Penting untuk diajarkan kepada setiap sekolah konsep dasar deep curriculum alignment. Dengan konsep itu, para guru dalam melakukan proses belajar-mengajar tidak mengejar target untuk ujian semata, tetapi mempersiapkan sikap dan kemampuan siswa yang jauh lebih dari itu. Salah satu keunggulan prinsip dasar deep curriculum alignment ialah ketika evaluasi atau tes dilakukan, guru dapat memberikan gambaran secara utuh tentang jarak (gap) antara siswa yang satu dan siswa lainnya.

Dengan menggunakan sekolah sebagai basis unit analisis pengembangan kompetensi 
guru, itu diharapkan akan menciptakan sebuah desain kurikulum dan desain pem belajaran yang tidak hanya menyenangkan buat siswa, tetapi juga berguna untuk bekal kehidupan mereka kelak setelah dewasa. Semua jenis konstruksi kurikulum yang relevan dan telah digunakan dalam sistem pendidikan di Indonesia sebaiknya mengacu dan berorientasi ke pengembangan sikap siswa berdasarkan konteks sosial-masyarakatnya.

Jika sikap merupakan target pertama proses pendidikan kita, melibatkan siswa sebanyak mungkin dalam mendesain kebutuhan kurikulum berbasis standar pengetahuan dan keingintahuan siswa ialah tuntutan yang tidak bisa dihindari setiap guru. Susan M Drake dan Rebecca C Burns dalam Meeting Standards through Integrated Curriculum (2004) menyebutnya sebagai students as standards-based curriculum designers.

Salah satu sekolah yang sukses menggunakan pendekatan kurikulum berbasis kebutuhan dan keingintahuan siswa adalah Shelburne Community School, Vermont, Amerika Serikat. Para siswa di sekolah tersebut yang berjumlah 69 orang, dengan tiga guru, mengembangkan pendekatan itu sebagai model pembelajaran bersama. Guru bertindak sebagai mentor, sedangkan siswa menyusun agenda kurikulum berdasarkan rasa keingintahuan mereka terhadap sebuah tema atau subjek dari mata ajar yang mereka pilih. Karena membuat seba nyak mungkin pertanyaan merupakan agenda rutin siswa dalam pendekatan tersebut, dari pertanyaan-pertanyaan itu kemudian siswa membuat serangkan aktivitas pembelajaran secara teratur yang melibatkan sejawat dan fasilitator (guru).

Banyak orang boleh jadi bertanya mungkinkah siswa dapat mendesain sendiri kurikulum yang dapat dipertanggungjawabkan? Bagaimana cara mereka mengatur skenario pembelajaran jika basisnya ialah pertanyaan-pertanyaan?
Apa peran guru dalam pendekatan itu?
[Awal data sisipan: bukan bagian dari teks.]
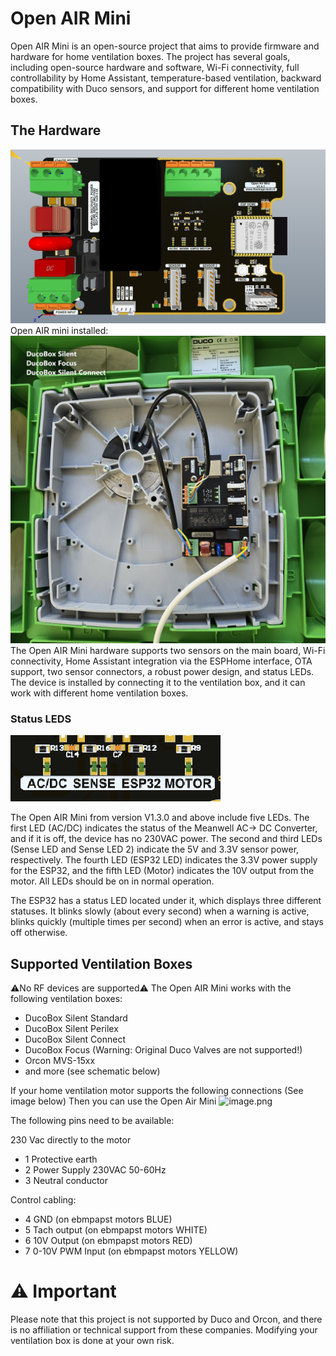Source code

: # Open AIR Mini

Open AIR Mini is an open-source project that aims to provide firmware and hardware for home ventilation boxes. The project has several goals, including open-source hardware and software, Wi-Fi connectivity, full controllability by Home Assistant, temperature-based ventilation, backward compatibility with Duco sensors, and support for different home ventilation boxes.

## The Hardware
![image.png](https://github.com/Flamingo-tech/Open-AIR/blob/main/Open%20Air%20Mini/Pictures/Open_AIR_Mini_V1.4.1_ALTIUM.png?raw=true)
Open AIR mini installed:
![image.png](https://github.com/Flamingo-tech/Open-AIR/blob/main/Open%20Air%20Mini/Pictures/20240302_122919.jpg?raw=true)
The Open AIR Mini hardware supports two sensors on the main board, Wi-Fi connectivity, Home Assistant integration via the ESPHome interface, OTA support, two sensor connectors, a robust power design, and status LEDs. The device is installed by connecting it to the ventilation box, and it can work with different home ventilation boxes. 

### Status LEDS
 ![image.png](https://github.com/Flamingo-tech/Open-AIR/blob/main/Open%20Air%20Mini/Hardware/Pictures/Open_AIR_Mini_LEDS.png?raw=true)

The Open AIR Mini from version V1.3.0 and above include five LEDs. The first LED (AC/DC) indicates the status of the Meanwell AC-> DC Converter, and if it is off, the device has no 230VAC power. The second and third LEDs (Sense LED and Sense LED 2) indicate the 5V and 3.3V sensor power, respectively. The fourth LED (ESP32 LED) indicates the 3.3V power supply for the ESP32, and the fifth LED (Motor) indicates the 10V output from the motor. All LEDs should be on in normal operation. 

The ESP32 has a status LED located under it, which displays three different statuses. It blinks slowly (about every second) when a warning is active, blinks quickly (multiple times per second) when an error is active, and stays off otherwise.

## Supported Ventilation Boxes
⚠No RF devices are supported⚠
The Open AIR Mini works with the following ventilation boxes:
 - DucoBox Silent Standard
 - DucoBox Silent Perilex
 - DucoBox Silent Connect
 - DucoBox Focus (Warning: Original Duco Valves are not supported!)
 - Orcon MVS-15xx
 - and more (see schematic below)
 
 If your home ventilation motor supports the following connections (See image below) Then you can use the Open Air Mini
 ![image.png](https://www.flamingo-tech.nl/wp-content/uploads/2022/11/EBM2.png) 
 
The following pins need to be available:

230 Vac directly to the motor
 - 1 Protective earth
 - 2 Power Supply 230VAC 50-60Hz
 - 3 Neutral conductor
 
 Control cabling:
 - 4 GND (on ebmpapst motors BLUE)
 - 5 Tach output (on ebmpapst motors WHITE)
 - 6 10V Output (on ebmpapst motors RED)
 - 7 0-10V PWM Input (on ebmpapst motors YELLOW)
 

# ⚠ Important

Please note that this project is not supported by Duco and Orcon, and there is no affiliation or technical support from these companies. Modifying your ventilation box is done at your own risk.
Bagaimana kirakira respons orangtua jika ada sekolah yang mencoba melakukan praktik tersebut di sekolah mereka? Jelas sekali bahwa sekolah seperti Shelburne Community School ialah contoh bagus untuk menjawab semua pertanyaan tadi. Program itu sangat unik dan banyak memberikan pencerahan dalam rangka penciptaan pola pembelajaran terpadu antara satu mata ajar dan mata ajar lainnya.
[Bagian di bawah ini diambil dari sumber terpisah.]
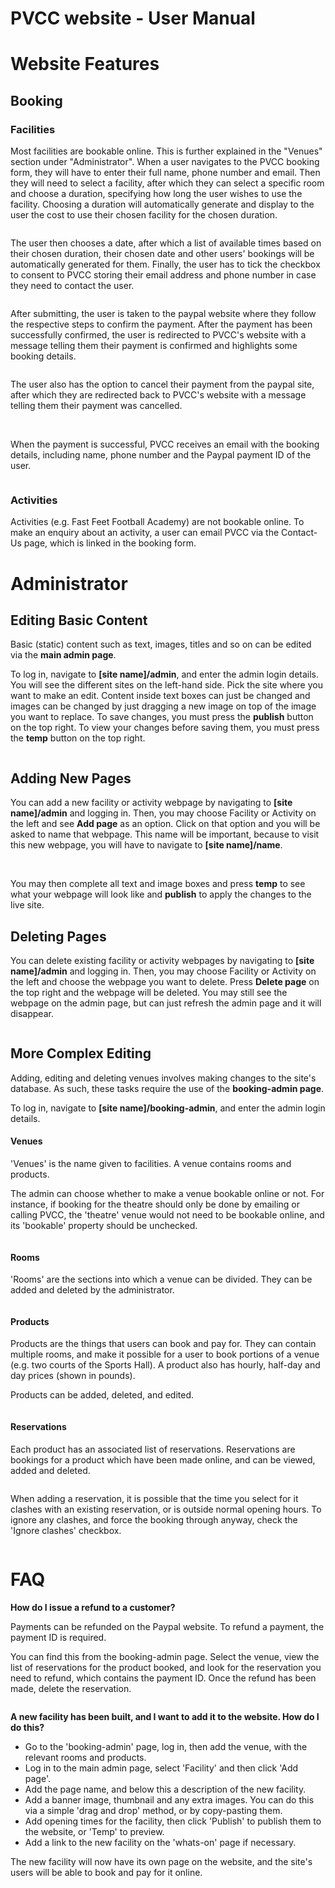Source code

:# PVCC website - User Manual

# Website Features

## Booking

### Facilities
Most facilities are bookable online. This is further explained in the "Venues" section under "Administrator". When a user navigates to the PVCC booking form, they will have to enter their full name, phone number and email. Then they will need to select a facility, after which they can select a specific room and choose a duration, specifying how long the user wishes to use the facility. Choosing a duration will automatically generate and display to the user the cost to use their chosen facility for the chosen duration. 

<img>

The user then chooses a date, after which a list of available times based on their chosen duration, their chosen date and other users' bookings will be automatically generated for them. Finally, the user has to tick the checkbox to consent to PVCC storing their email address and phone number in case they need to contact the user.

<img>

After submitting, the user is taken to the paypal website where they follow the respective steps to confirm the payment. 
After the payment has been successfully confirmed, the user is redirected to PVCC's website with a message telling them their payment is confirmed and highlights some booking details.

<img>

The user also has the option to cancel their payment from the paypal site, after which they are redirected back to PVCC's website with a message telling them their payment was cancelled.

<img>
<img>

When the payment is successful, PVCC receives an email with the booking details, including name, phone number and the Paypal payment ID of the user.

<img>


### Activities
Activities (e.g. Fast Feet Football Academy) are not bookable online. To make an enquiry about an activity, a user can email PVCC via the Contact-Us page, which is linked in the booking form.

# Administrator

## Editing Basic Content
Basic (static) content such as text, images, titles and so on can be edited via the **main admin page**.

To log in, navigate to **[site name]/admin**, and enter the admin login details. You will see the different sites on the left-hand side. Pick the site where you want to make an edit. Content inside text boxes can just be changed and images can be changed by just dragging a new image on top of the image you want to replace. To save changes, you must press the **publish** button on the top right. To view your changes before saving them, you must press the **temp** button on the top right.

<img>

## Adding New Pages
You can add a new facility or activity webpage by navigating to **[site name]/admin** and logging in. Then, you may choose Facility or Activity on the left and see **Add page** as an option. Click on that option and you will be asked to name that webpage. This name will be important, because to visit this new webpage, you will have to navigate to **[site name]/name**. 

<img> <img>

You may then complete all text and image boxes and press **temp** to see what your webpage will look like and **publish** to apply the changes to the live site.

## Deleting Pages
You can delete existing facility or activity webpages by navigating to **[site name]/admin** and logging in. Then, you may choose Facility or Activity on the left and choose the webpage you want to delete. Press **Delete page** on the top right and the webpage will be deleted. You may still see the webpage on the admin page, but can just refresh the admin page and it will disappear.

<img>

## More Complex Editing
Adding, editing and deleting venues involves making changes to the site's database. As such, these tasks require the use
of the **booking-admin page**.

To log in, navigate to **[site name]/booking-admin**, and enter the admin login details.

#### Venues
'Venues' is the name given to facilities. A venue contains rooms and products.

The admin can choose whether to make a venue bookable online or not. For instance, if booking for the theatre should
only be done by emailing or calling PVCC, the 'theatre' venue would not need to be bookable online, and its 'bookable' property should be unchecked.

<img>

#### Rooms
'Rooms' are the sections into which a venue can be divided. They can be added and deleted by the administrator.

<img>

#### Products
Products are the things that users can book and pay for. They can contain multiple rooms, and make it possible for a user to book portions of a venue (e.g. two courts of the Sports Hall). A product also has hourly, half-day and day prices (shown in pounds).

Products can be added, deleted, and edited.

<img>

#### Reservations
Each product has an associated list of reservations. Reservations are bookings for a product which have been made online, and can be viewed, added and deleted.

<img>

When adding a reservation, it is possible that the time you select for it clashes with an existing reservation, or is outside normal opening hours. To ignore any clashes, and force the booking through anyway, check the 'Ignore clashes' checkbox.

<img>

# FAQ
**How do I issue a refund to a customer?**

Payments can be refunded on the Paypal website. To refund a payment, the payment ID is required. 

You can find this from the booking-admin page. Select the venue, view the list of reservations for the product booked, and look for the reservation you need to refund, which contains the payment ID. Once the refund has been made, delete the reservation.

<img>

**A new facility has been built, and I want to add it to the website. How do I do this?**
- Go to the 'booking-admin' page, log in, then add the venue, with the relevant rooms and products.
- Log in to the main admin page, select 'Facility' and then click 'Add page'.
- Add the page name, and below this a description of the new facility.
- Add a banner image, thumbnail and any extra images. You can do this via a simple 'drag and drop' method, or by copy-pasting them.
- Add opening times for the facility, then click 'Publish' to publish them to the website, or 'Temp' to preview.
- Add a link to the new facility on the 'whats-on' page if necessary.

The new facility will now have its own page on the website, and the site's users will be able to book and pay for it online.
Program tersebut bisa dimulai dengan membuat daftar kebutuhan anak berdasarkan pertanyaan mereka terhadap bidang studi tertentu. Misalnya ada tema tentang asal usul sesuatu (In the Beginning: A Study of Origins), tentang masyarakat (We the People: Government), nutrisi, bisnis dan ekonomi, karier, resolusi konflik, sumber daya alam, dan sistem kehidupan. Tema-tema itu secara terpadu merupakan rangkaian beberapa mata ajar seperti geografi, kewarganegaraan, biologi, matematika, sosiologi, fisika, dan kimia.
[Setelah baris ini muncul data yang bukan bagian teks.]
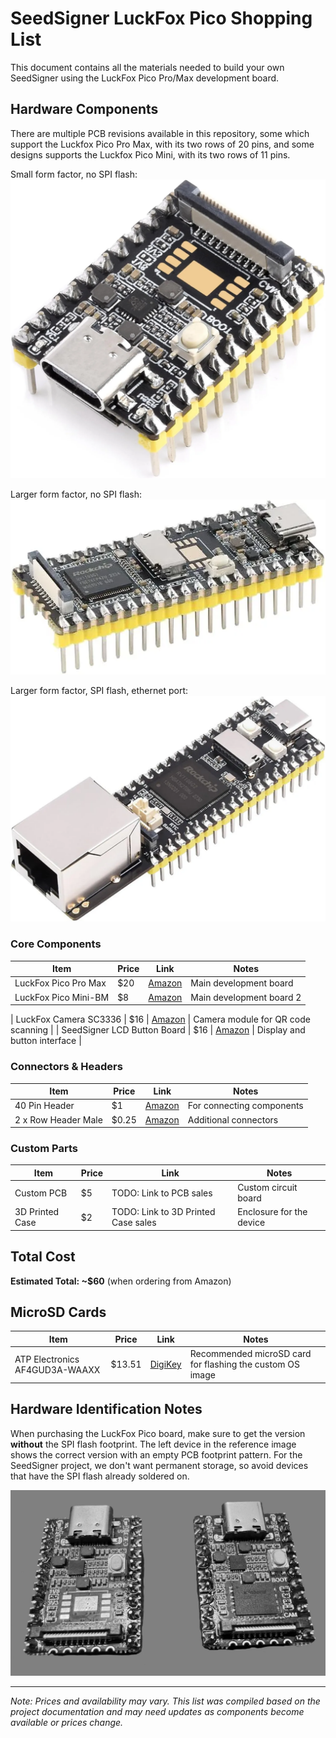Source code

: # SeedSigner LuckFox Pico Shopping List

This document contains all the materials needed to build your own SeedSigner using the LuckFox Pico Pro/Max development board.

## Hardware Components
There are multiple PCB revisions available in this repository, some which support the Luckfox Pico Pro Max, with its two rows of 20 pins, and some designs supports the Luckfox Pico Mini, with its two rows of 11 pins.

Small form factor, no SPI flash:
![Luckfox Pico Mini BM](../img/luckfox-pico-mini-b.webp)

Larger form factor, no SPI flash:
![Luckfox Pico M](../img/luckfox-pico-m.webp)

Larger form factor, SPI flash, ethernet port:
![Luckfox Pico Pro Max](../img/luckfox-pico-pro-max.webp)

### Core Components
| Item | Price | Link | Notes |
|------|-------|------|-------|
| LuckFox Pico Pro Max | $20 | [Amazon](https://www.amazon.com/dp/B0D6QVC178) | Main development board |
| LuckFox Pico Mini-BM | $8 | [Amazon](https://www.amazon.com//dp/B0D6VSMND4) | Main development board 2 |

| LuckFox Camera SC3336 | $16 | [Amazon](https://www.amazon.com/dp/B0CJM7S6F6) | Camera module for QR code scanning |
| SeedSigner LCD Button Board | $16 | [Amazon](https://www.amazon.com/dp/B07FDX5PJY) | Display and button interface |

### Connectors & Headers
| Item | Price | Link | Notes |
|------|-------|------|-------|
| 40 Pin Header | $1 | [Amazon](https://www.amazon.com/dp/B01461DQ6S) | For connecting components |
| 2 x Row Header Male | $0.25 | [Amazon](https://www.amazon.com/dp/B07R5QDL8D) | Additional connectors |

### Custom Parts
| Item | Price | Link | Notes |
|------|-------|------|-------|
| Custom PCB | $5 | TODO: Link to PCB sales | Custom circuit board |
| 3D Printed Case | $2 | TODO: Link to 3D Printed Case sales | Enclosure for the device |

## Total Cost
**Estimated Total: ~$60** (when ordering from Amazon)


## MicroSD Cards
| Item | Price | Link | Notes |
|------|-------|------|-------|
| ATP Electronics AF4GUD3A-WAAXX | $13.51 | [DigiKey](https://www.digikey.com/en/products/detail/atp-electronics-inc/AF4GUD3A-WAAXX/5361062) | Recommended microSD card for flashing the custom OS image |

## Hardware Identification Notes

When purchasing the LuckFox Pico board, make sure to get the version **without** the SPI flash footprint. The left device in the reference image shows the correct version with an empty PCB footprint pattern. For the SeedSigner project, we don't want permanent storage, so avoid devices that have the SPI flash already soldered on.

![Luckfox Pico Mini](../img/luckfox-pico-mini-storage.webp)


---

*Note: Prices and availability may vary. This list was compiled based on the project documentation and may need updates as components become available or prices change.*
Basis filosofis dari pendekatan kurikulum berbasis kebutuhan siswa itu berawal dari keyakinan bahwa kebanyakan siswa dapat belajar dengan baik jika mereka dilibatkan dalam proses penentuan apa yang ingin mereka pelajari dalam rangka menjawab per tanyaan mereka sendiri (James Beane, A Middle School Curriculum: From Rhetoric to Reality, 1993). James Beane meyakini setiap anak pasti memiliki banyak pertanyaan dan mereka pikir dapat memberi solusi terhadap situasi kekinian yang berkembang di sekitar mereka. Baik guru maupun siswa dalam proses itu harus memiliki kesamaan visi dan keyakinan bahwa setiap pertanyaan yang benar pasti memiliki kekuatan untuk mengubah sesuatu (change comes from the questions we ask).
Pendekatan itu juga sangat menguntungkan untuk melibatkan orangtua dalam proses belajar-mengajar secara intens. Baik guru, siswa, maupun orangtua harus tahu apa saja agenda dan daftar pertanyaan anak-anak mereka yang harus dijawab secara bersama setiap minggu. Itu artinya sistem evaluasi berjalan setiap saat dan memunculkan rasa tanggung jawab secara bersama dalam proses belajar-mengajar. Mungkinkah ada sekolah di Indonesia yang mau dan dapat menguji coba pendekatan tersebut? Wallahua'lam bi al-sawab.